La richiesta, spiega una nota del procuratore Salvatore Vitello, arriva al termine delle indagini che conducono “a ritenere ragionevole l’ipotesi del suicidio e altamente improbabile quella dell’omicidio”. La procura, invece, ha stralciato il provvedimento per l’ipotesi di omissione di soccorso a carico di ignoti. Secondo il procuratore qualcuno avrebbe visto il corpo di Rossi sull’asfalto ma non l’avrebbe soccorso.
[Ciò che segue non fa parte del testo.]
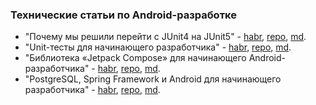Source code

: ### Технические статьи по Android-разработке

- "Почему мы решили перейти с JUnit4 на JUnit5" - [habr](https://habr.com/ru/companies/sberbank/articles/836920/), [repo](https://github.com/coder-chekunkov/article-unit-tests/tree/main/article_2), [md](https://github.com/coder-chekunkov/articles/blob/4ab95b29867bc028d6cf79049d953979402a2af2/%22%D0%9F%D0%BE%D1%87%D0%B5%D0%BC%D1%83%20%D0%BC%D1%8B%20%D1%80%D0%B5%D1%88%D0%B8%D0%BB%D0%B8%20%D0%BF%D0%B5%D1%80%D0%B5%D0%B8%CC%86%D1%82%D0%B8%20%D1%81%20JUnit4%20%D0%BD%D0%B0%20JUnit5%22/%D0%9F%D0%BE%D1%87%D0%B5%D0%BC%D1%83%20%D0%BC%D1%8B%20%D1%80%D0%B5%D1%88%D0%B8%D0%BB%D0%B8%20%D0%BF%D0%B5%D1%80%D0%B5%D0%B8%CC%86%D1%82%D0%B8%20%D1%81%20JUnit4%20%D0%BD%D0%B0%20JUnit5.md).
- "Unit-тесты для начинающего разработчика" - [habr](https://habr.com/ru/companies/sberbank/articles/825820/), [repo](https://github.com/coder-chekunkov/article-unit-tests/tree/main/article_1), [md](https://github.com/coder-chekunkov/articles/blob/4ab95b29867bc028d6cf79049d953979402a2af2/%22Unit-%D1%82%D0%B5%D1%81%D1%82%D1%8B%20%D0%B4%D0%BB%D1%8F%20%D0%BD%D0%B0%D1%87%D0%B8%D0%BD%D0%B0%D1%8E%D1%89%D0%B5%D0%B3%D0%BE%20%D1%80%D0%B0%D0%B7%D1%80%D0%B0%D0%B1%D0%BE%D1%82%D1%87%D0%B8%D0%BA%D0%B0%22/Unit-%D1%82%D0%B5%D1%81%D1%82%D1%8B%20%D0%B4%D0%BB%D1%8F%20%D0%BD%D0%B0%D1%87%D0%B8%D0%BD%D0%B0%D1%8E%D1%89%D0%B5%D0%B3%D0%BE%20%D1%80%D0%B0%D0%B7%D1%80%D0%B0%D0%B1%D0%BE%D1%82%D1%87%D0%B8%D0%BA%D0%B0.md).
- "Библиотека «Jetpack Compose» для начинающего Android-разработчика" - [habr](https://habr.com/ru/articles/757572/), [repo](https://github.com/coder-chekunkov/article-jetpack-compose), [md](https://github.com/coder-chekunkov/articles/blob/f4149a7f8fb1dcc49eaf1c589270b9c58b9fdc80/%22%D0%91%D0%B8%D0%B1%D0%BB%D0%B8%D0%BE%D1%82%D0%B5%D0%BA%D0%B0%20%C2%ABJetpack%20Compose%C2%BB%20%D0%B4%D0%BB%D1%8F%20%D0%BD%D0%B0%D1%87%D0%B8%D0%BD%D0%B0%D1%8E%D1%89%D0%B5%D0%B3%D0%BE%20Android-%D1%80%D0%B0%D0%B7%D1%80%D0%B0%D0%B1%D0%BE%D1%82%D1%87%D0%B8%D0%BA%D0%B0%22/%D0%91%D0%B8%D0%B1%D0%BB%D0%B8%D0%BE%D1%82%D0%B5%D0%BA%D0%B0%20%C2%ABJetpack%20Compose%C2%BB%20%D0%B4%D0%BB%D1%8F%20%D0%BD%D0%B0%D1%87%D0%B8%D0%BD%D0%B0%D1%8E%D1%89%D0%B5%D0%B3%D0%BE%20Android-%D1%80%D0%B0%D0%B7%D1%80%D0%B0%D0%B1%D0%BE%D1%82%D1%87%D0%B8%D0%BA%D0%B0.md).
- "PostgreSQL, Spring Framework и Android для начинающего разработчика" - [habr](https://habr.com/ru/articles/733918/), [repo](https://github.com/coder-chekunkov/article-postgreSQL), [md](https://github.com/coder-chekunkov/articles/blob/f4149a7f8fb1dcc49eaf1c589270b9c58b9fdc80/%22PostgreSQL%2C%20Spring%20Framework%20%D0%B8%20Android%20%D0%B4%D0%BB%D1%8F%20%D0%BD%D0%B0%D1%87%D0%B8%D0%BD%D0%B0%D1%8E%D1%89%D0%B5%D0%B3%D0%BE%20%D1%80%D0%B0%D0%B7%D1%80%D0%B0%D0%B1%D0%BE%D1%82%D1%87%D0%B8%D0%BA%D0%B0%22/PostgreSQL%2C%20Spring%20Framework%20%D0%B8%20Android%20%D0%B4%D0%BB%D1%8F%20%D0%BD%D0%B0%D1%87%D0%B8%D0%BD%D0%B0%D1%8E%D1%89%D0%B5%D0%B3%D0%BE%20%D1%80%D0%B0%D0%B7%D1%80%D0%B0%D0%B1%D0%BE%D1%82%D1%87%D0%B8%D0%BA%D0%B0.md).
 “Si è manifestata infatti la necessità, sulla base delle immagini video” riprese dalle telecamere nel vicolo dietro Rocca Salimbeni dove fu rinvenuto il corpo di Davide Rossi, “di approfondire gli accadimenti immediatamente successivi alla caduta avendo gli accertamenti medico-legali rilevato che il Rossi non è deceduto immediatamente e che possibili soccorsi subito dopo la caduta, in base alle lesioni riscontrate, avrebbero, forse, evitato il decesso”.

Nella richiesta di archiviazione, ha spiegato sempre il procuratore della Repubblica, “si è cercato di dare risposte ai quesiti sollevati dalle parti con le quali si aprirà eventualmente il confronto davanti al giudice dell’indagine preliminare, anticipando fin d’ora la totale disponibilità della Procura a qualsiasi approfondimento utile e possibile”.

Il procuratore Salvatore Vitello fa riferimento anche alle dichiarazioni a mezzo stampa rese di recente sul decesso di Davide Rossi. “Si precisa – afferma il magistrato – che dopo la riapertura della indagine è stata avviata una ampia e meticolosa attività di accertamento prevalentemente impostata su investigazioni di natura tecnica, eseguite dai consulenti tecnici d’ufficio nel contraddittorio con quelli di parte”.

“I risultati della complessa attività sono stati rappresentati nelle relazioni depositate e messe a disposizione delle parti. Sono stati acquisiti gli elementi disponibili senza ricusare alcunché – spiega Vitello – Sembra ovvio evidenziare che non è possibile acquisire ciò che non c’è e che

certamente sarebbe stato interesse di tutti riscontrare”.

“Appare altrettanto evidente che l’azione della Procura è stata guidata dal confronto con le parti, nel solo ambito procedimentale, non avendo alcun rilievo affermazioni generiche e talvolta gratuitamente offensive, rilasciate ad organi di informazione, perché fondate sulla assoluta ignoranza della vasta attività di ricerca svolta dall’Ufficio”.